((

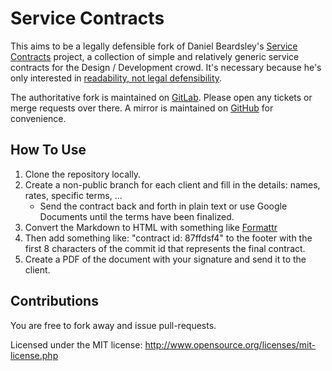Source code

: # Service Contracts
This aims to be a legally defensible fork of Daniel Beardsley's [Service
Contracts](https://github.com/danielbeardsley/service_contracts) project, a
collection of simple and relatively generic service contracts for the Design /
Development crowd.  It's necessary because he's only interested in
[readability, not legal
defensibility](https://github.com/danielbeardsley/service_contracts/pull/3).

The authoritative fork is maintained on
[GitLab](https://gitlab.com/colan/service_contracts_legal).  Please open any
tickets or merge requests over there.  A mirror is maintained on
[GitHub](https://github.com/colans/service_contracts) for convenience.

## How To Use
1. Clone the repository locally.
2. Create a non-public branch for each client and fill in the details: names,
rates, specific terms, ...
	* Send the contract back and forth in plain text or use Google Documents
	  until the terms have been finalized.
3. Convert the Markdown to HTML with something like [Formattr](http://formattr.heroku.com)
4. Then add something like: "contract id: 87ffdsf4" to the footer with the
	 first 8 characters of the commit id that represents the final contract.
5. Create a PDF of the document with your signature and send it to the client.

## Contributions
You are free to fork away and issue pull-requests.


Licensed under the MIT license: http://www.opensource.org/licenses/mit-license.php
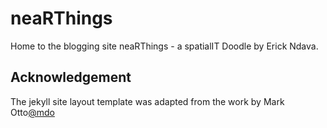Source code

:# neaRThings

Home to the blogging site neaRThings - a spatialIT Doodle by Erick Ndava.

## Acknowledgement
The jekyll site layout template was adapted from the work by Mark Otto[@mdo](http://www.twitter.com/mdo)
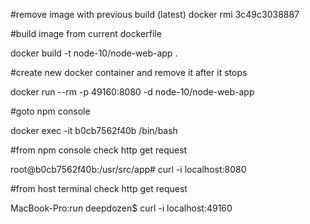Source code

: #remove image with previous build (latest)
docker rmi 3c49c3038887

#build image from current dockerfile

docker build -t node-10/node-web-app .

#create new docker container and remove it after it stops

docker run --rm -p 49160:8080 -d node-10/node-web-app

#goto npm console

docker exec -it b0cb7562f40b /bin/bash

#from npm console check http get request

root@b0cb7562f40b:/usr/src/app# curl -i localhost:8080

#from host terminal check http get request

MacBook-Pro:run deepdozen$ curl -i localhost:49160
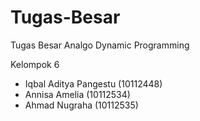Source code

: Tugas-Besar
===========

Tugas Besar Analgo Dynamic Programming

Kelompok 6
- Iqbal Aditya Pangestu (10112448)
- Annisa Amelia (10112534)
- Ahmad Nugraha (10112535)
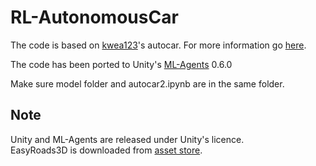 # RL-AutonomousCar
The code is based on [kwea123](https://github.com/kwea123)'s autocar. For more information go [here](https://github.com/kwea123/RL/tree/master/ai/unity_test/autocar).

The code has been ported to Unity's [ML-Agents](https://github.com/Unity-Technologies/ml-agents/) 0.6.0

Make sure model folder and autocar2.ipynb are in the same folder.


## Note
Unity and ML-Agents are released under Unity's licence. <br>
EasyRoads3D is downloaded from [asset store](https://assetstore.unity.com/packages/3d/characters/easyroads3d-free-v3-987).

))

◆ **Work request**
Lines containing the string "neaRThings" are the ones to copy from the entries above.

◆ **Exercise response**
:# neaRThings
Home to the blogging site neaRThings - a spatialIT Doodle by Erick Ndava.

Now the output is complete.